YONG HUI: You seem to like philosophy.
TOMAS: I think philosophy is underrated in today’s society. People think it’s not relevant or practical today, and does not deliver immediate gratification, but that is a short-sighted view. I never studied philosophy, but what it does is make sense of what's out there from different perspectives. At the end of the day, your whole life is just made up of how you look at things. It is interesting to me the same way marketing or physics are.
Any given advice isn't good or bad per se. You should be grateful for advice you get, but how you apply it to your own context is key.
YONG HUI: What are bad advice entrepreneurs get?
TOMAS: Any given advice isn't good or bad per se. You should be grateful for advice you get, but how you apply it to your own context is key. There are tonnes of advice out there such as “Just do it”, or “Think it through”, “focus”, or “pivot”, and you go—what the hell am I supposed to do?

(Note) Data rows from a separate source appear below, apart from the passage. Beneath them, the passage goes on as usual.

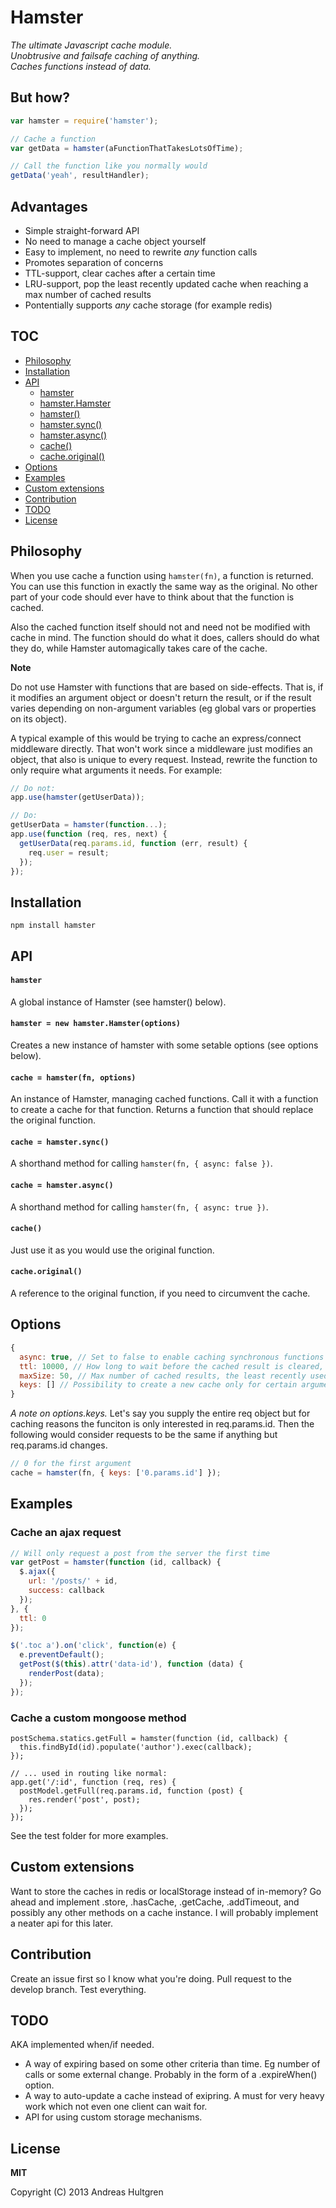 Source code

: # Hamster

_The ultimate Javascript cache module.  
Unobtrusive and failsafe caching of anything.  
Caches functions instead of data._


## But how?

```javascript
var hamster = require('hamster');

// Cache a function
var getData = hamster(aFunctionThatTakesLotsOfTime);

// Call the function like you normally would
getData('yeah', resultHandler);
```


## Advantages

* Simple straight-forward API
* No need to manage a cache object yourself
* Easy to implement, no need to rewrite _any_ function calls
* Promotes separation of concerns
* TTL-support, clear caches after a certain time
* LRU-support, pop the least recently updated cache when reaching a max number of cached results
* Pontentially supports _any_ cache storage (for example redis)


## TOC

* [Philosophy](#philosophy)
* [Installation](#installation)
* [API](#api)
  * [hamster](#hamster-1)
  * [hamster.Hamster](#hamster--new-hamsterhamsteroptions)
  * [hamster()](#cache--hamsterfn-options)
  * [hamster.sync()](#cache--hamstersync)
  * [hamster.async()](#cache--hamsterasync)
  * [cache()](#cache)
  * [cache.original()](#cacheoriginal)
* [Options](#options)
* [Examples](#examples)
* [Custom extensions](#custom-extensions)
* [Contribution](#contribution)
* [TODO](#todo)
* [License](#license)


## Philosophy

When you use cache a function using `hamster(fn)`, a function is returned. You
can use this function in exactly the same way as the original. No other part of
your code should ever have to think about that the function is cached.

Also the cached function itself should not and need not be modified with cache
in mind. The function should do what it does, callers should do what they do,
while Hamster automagically takes care of the cache.

**Note**

Do not use Hamster with functions that are based on side-effects. That is, if 
it modifies an argument object or doesn't return the result, or if the result 
varies depending on non-argument variables (eg global vars or properties on its 
object).

A typical example of this would be trying to cache an express/connect middleware 
directly. That won't work since a middleware just modifies an object, that also
is unique to every request. Instead, rewrite the function to only require what
arguments it needs. For example:

```javascript
// Do not:
app.use(hamster(getUserData));

// Do:
getUserData = hamster(function...);
app.use(function (req, res, next) {
  getUserData(req.params.id, function (err, result) {
    req.user = result;
  });
});
```


## Installation

`npm install hamster`


## API

#### `hamster`

A global instance of Hamster (see hamster() below).

#### `hamster = new hamster.Hamster(options)`

Creates a new instance of hamster with some setable options (see options below).

#### `cache = hamster(fn, options)`

An instance of Hamster, managing cached functions. Call it with a function to
create a cache for that function. Returns a function that should replace the
original function.

#### `cache = hamster.sync()`

A shorthand method for calling `hamster(fn, { async: false })`.

#### `cache = hamster.async()`

A shorthand method for calling `hamster(fn, { async: true })`.

#### `cache()`

Just use it as you would use the original function.

#### `cache.original()`

A reference to the original function, if you need to circumvent the cache.


## Options

```javascript
{
  async: true, // Set to false to enable caching synchronous functions
  ttl: 10000, // How long to wait before the cached result is cleared, in milliseconds
  maxSize: 50, // Max number of cached results, the least recently used will be dropped when exeeding this limit
  keys: [] // Possibility to create a new cache only for certain arguments/properties
}
```

_A note on options.keys._ Let's say you supply the entire req object but for
caching reasons the funciton is only interested in req.params.id. Then the
following would consider requests to be the same if anything but req.params.id
changes.

```javascript
// 0 for the first argument
cache = hamster(fn, { keys: ['0.params.id'] });
```


## Examples

### Cache an ajax request

```javascript
// Will only request a post from the server the first time
var getPost = hamster(function (id, callback) {
  $.ajax({
    url: '/posts/' + id,
    success: callback
  });
}, {
  ttl: 0
});

$('.toc a').on('click', function(e) {
  e.preventDefault();
  getPost($(this).attr('data-id'), function (data) {
    renderPost(data);
  });
});
```

### Cache a custom mongoose method

```javscript
postSchema.statics.getFull = hamster(function (id, callback) {
  this.findById(id).populate('author').exec(callback);
});

// ... used in routing like normal:
app.get('/:id', function (req, res) {
  postModel.getFull(req.params.id, function (post) {
    res.render('post', post);
  });
});
```

See the test folder for more examples.


## Custom extensions

Want to store the caches in redis or localStorage instead of in-memory? Go ahead
and implement .store, .hasCache, .getCache, .addTimeout, and possibly any other
methods on a cache instance. I will probably implement a neater api for this
later.


## Contribution

Create an issue first so I know what you're doing. Pull request to the develop
branch. Test everything.


## TODO

AKA implemented when/if needed.

* A way of expiring based on some other criteria than time. Eg number of calls
  or some external change. Probably in the form of a .expireWhen() option.
* A way to auto-update a cache instead of exipring. A must for very heavy work
  which not even one client can wait for.
* API for using custom storage mechanisms.


## License

**MIT**

Copyright (C) 2013 Andreas Hultgren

YONG HUI: Do you have a specific example?
TOMAS: When I was younger, I under-appreciated experience. Being able to see the right context comes with experience. A lot of times, you can only fully appreciate advice when you have the experience. If not, you won’t really get it. You may think you understand the advice, but you don’t.
YONG HUI: Any big announcements or plans this year?
TOMAS: Yes, we plan to announce a big feature some time soon. I cannot disclose much right now, but I will be happy to let you know once it is out.